SSAO inhibitors suppress hepatocellular tumor growth in mice.

机构信息

The Key Lab of Molecular Biology for High Cancer Incidence Coastal Chaoshan Area, Shantou University Medical College, Shantou 515041, Guangdong, China.

出版信息

Cell Immunol. 2013 May-Jun;283(1-2):61-9. doi: 10.1016/j.cellimm.2013.06.005. Epub 2013 Jun 24.

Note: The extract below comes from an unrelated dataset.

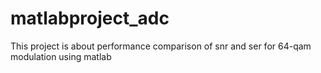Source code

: # matlabproject_adc
This project is about performance comparison of snr and ser for 64-qam modulation using matlab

DOI:10.1016/j.cellimm.2013.06.005
PMID:23850964
Abstract

Vascular adhesion protein-1 (VAP-1) is both an endothelial adhesion molecule involved in leukocytes emigration, and an oxidase belonging to the family of semicarbazide-sensitive amine oxidases (SSAOs). The enzyme activity of VAP-1 plays an important role in the migration of myeloid-derived suppressor cells (MDSCs) into tumor site, and SSAO inhibitors can block the function of VAP-1. The effects of SSAO inhibitors on leukocyte infiltration and tumor progression were evaluated in H22 hepatocellular carcinoma-bearing C57BL/6 mice. Tumor weight and volume were measured after SSAO inhibitor treatment. Then, MDSCs recruitment and neo-angiogenesis were determined using immunostaining. SSAO inhibitors significantly blocked the catalytic activity of VAP-1 in tumor, attenuated tumor progression, and reduced neo-angiogenesis. CD11b(+) and Gr-1(+) MDSCs, which normally infiltrate into tumors, were significantly diminished in tumor-bearing mice treated with SSAO inhibitors. The present study demonstrated that SSAO inhibitors might have an anti-tumor effect on hepatocellular carcinoma by inhibiting recruitment of CD11b(+) and Gr-1(+) cells and hindering angiogenesis, which could be attributed to impairing the catalytic activity of VAP-1.

摘要

血管黏附蛋白-1(VAP-1)既是一种参与白细胞迁移的内皮黏附分子,也是一种属于氨基脲敏感胺氧化酶(SSAO)家族的氧化酶。VAP-1 的酶活性在髓系来源抑制细胞(MDSCs)向肿瘤部位迁移中发挥重要作用,SSAO 抑制剂可以阻断 VAP-1 的功能。本研究在 H22 肝癌荷瘤 C57BL/6 小鼠中评估了 SSAO 抑制剂对白细胞浸润和肿瘤进展的影响。在 SSAO 抑制剂处理后测量肿瘤重量和体积。然后,使用免疫染色法测定 MDSCs 募集和新生血管形成。SSAO 抑制剂显著抑制了肿瘤中 VAP-1 的催化活性,减弱了肿瘤进展,并减少了新生血管形成。在接受 SSAO 抑制剂治疗的荷瘤小鼠中,正常浸润肿瘤的 CD11b(+)和 Gr-1(+) MDSCs 明显减少。本研究表明,SSAO 抑制剂可能通过抑制 CD11b(+)和 Gr-1(+)细胞的募集和抑制血管生成来发挥对肝癌的抗肿瘤作用,这可能归因于削弱了 VAP-1 的催化活性。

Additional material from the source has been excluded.